▶ TASK OBJECTIVE: Where in the data below does the word "启动可视化编辑器" appear? Copy each line that holds it.

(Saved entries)

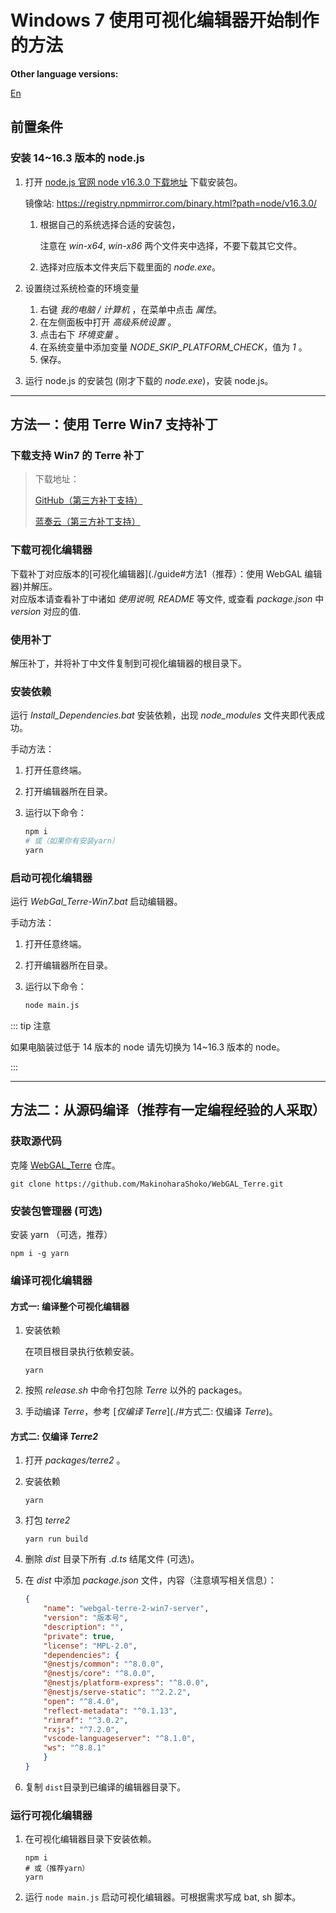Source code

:# Windows 7 使用可视化编辑器开始制作的方法

**Other language versions:** 

[En](./win7-en)

## 前置条件

### 安装 14~16.3 版本的 node.js

1. 打开 [node.js 官网 node v16.3.0 下载地址](https://nodejs.org/dist/v16.3.0/) 下载安装包。

    镜像站: <https://registry.npmmirror.com/binary.html?path=node/v16.3.0/>

    1. 根据自己的系统选择合适的安装包，

        注意在 *win-x64*, *win-x86* 两个文件夹中选择，不要下载其它文件。

    2. 选择对应版本文件夹后下载里面的 *node.exe*。

2. 设置绕过系统检查的环境变量

    1. 右键 *我的电脑 / 计算机* ，在菜单中点击 *属性*。
    2. 在左侧面板中打开 *高级系统设置* 。
    3. 点击右下 *环境变量* 。
    4. 在系统变量中添加变量 *NODE_SKIP_PLATFORM_CHECK*，值为 *1* 。
    5. 保存。

3. 运行 node.js 的安装包 (刚才下载的 *node.exe*)，安装 node.js。

---

## 方法一：使用 Terre Win7 支持补丁

### 下载支持 Win7 的 Terre 补丁

>  下载地址：
>
>  [GitHub（第三方补丁支持）](https://github.com/hshqwq/WebGAL_Terre/releases)
>
>  [蓝奏云（第三方补丁支持）](https://wwh.lanzoue.com/i2xqa0uy2fuh)

### 下载可视化编辑器

下载补丁对应版本的[可视化编辑器](./guide#方法1（推荐）：使用 WebGAL 编辑器)并解压。  
对应版本请查看补丁中诸如 *使用说明, README* 等文件, 或查看 *package.json* 中 *version* 对应的值.

### 使用补丁

解压补丁，并将补丁中文件复制到可视化编辑器的根目录下。

### 安装依赖

运行 *Install_Dependencies.bat* 安装依赖，出现 *node_modules* 文件夹即代表成功。

手动方法：

1. 打开任意终端。

2. 打开编辑器所在目录。

3. 运行以下命令：

    ```bash
    npm i 
    # 或（如果你有安装yarn）
    yarn
    ```

### 启动可视化编辑器

运行 *WebGal_Terre-Win7.bat* 启动编辑器。

手动方法：

1. 打开任意终端。

2. 打开编辑器所在目录。

3. 运行以下命令：

    ```bash
    node main.js
    ```

::: tip 注意

如果电脑装过低于 14 版本的 node 请先切换为 14~16.3 版本的 node。

:::

---

## 方法二：从源码编译（推荐有一定编程经验的人采取）

### 获取源代码

克隆 [WebGAL_Terre](https://github.com/MakinoharaShoko/WebGAL_Terre) 仓库。

```shell
git clone https://github.com/MakinoharaShoko/WebGAL_Terre.git
```

### 安装包管理器 (可选)

安装 yarn （可选，推荐）  
```
npm i -g yarn
```

### 编译可视化编辑器

#### 方式一: 编译整个可视化编辑器

1. 安装依赖

    在项目根目录执行依赖安装。

    ```shell
    yarn
    ```

2. 按照 *release.sh* 中命令打包除 *Terre* 以外的 packages。

2. 手动编译 *Terre*，参考 [*仅编译 Terre*](./#方式二: 仅编译 *Terre*)。

#### 方式二: 仅编译 *Terre2*

1. 打开 *packages/terre2* 。

2. 安装依赖

    ```
    yarn
    ```

3. 打包 *terre2*

    ```shell
    yarn run build
    ```

4. 删除 *dist* 目录下所有 *.d.ts* 结尾文件 (可选)。

5. 在 *dist* 中添加 *package.json* 文件，内容（注意填写相关信息）：

    ```json
    {
        "name": "webgal-terre-2-win7-server",
        "version": "版本号",
        "description": "",
        "private": true,
        "license": "MPL-2.0",
        "dependencies": {
        "@nestjs/common": "^8.0.0",
        "@nestjs/core": "^8.0.0",
        "@nestjs/platform-express": "^8.0.0",
        "@nestjs/serve-static": "^2.2.2",
        "open": "^8.4.0",
        "reflect-metadata": "^0.1.13",
        "rimraf": "^3.0.2",
        "rxjs": "^7.2.0",
        "vscode-languageserver": "^8.1.0",
        "ws": "^8.8.1"
        }
    }
    ```

6. 复制 `dist`目录到已编译的编辑器目录下。

### 运行可视化编辑器

1. 在可视化编辑器目录下安装依赖。

    ```shell
    npm i
    # 或（推荐yarn）
    yarn
    ```

2. 运行 `node main.js` 启动可视化编辑器。可根据需求写成 bat, sh 脚本。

▶ OUTPUT FOR THIS TASK:
### 启动可视化编辑器
2. 运行 `node main.js` 启动可视化编辑器。可根据需求写成 bat, sh 脚本。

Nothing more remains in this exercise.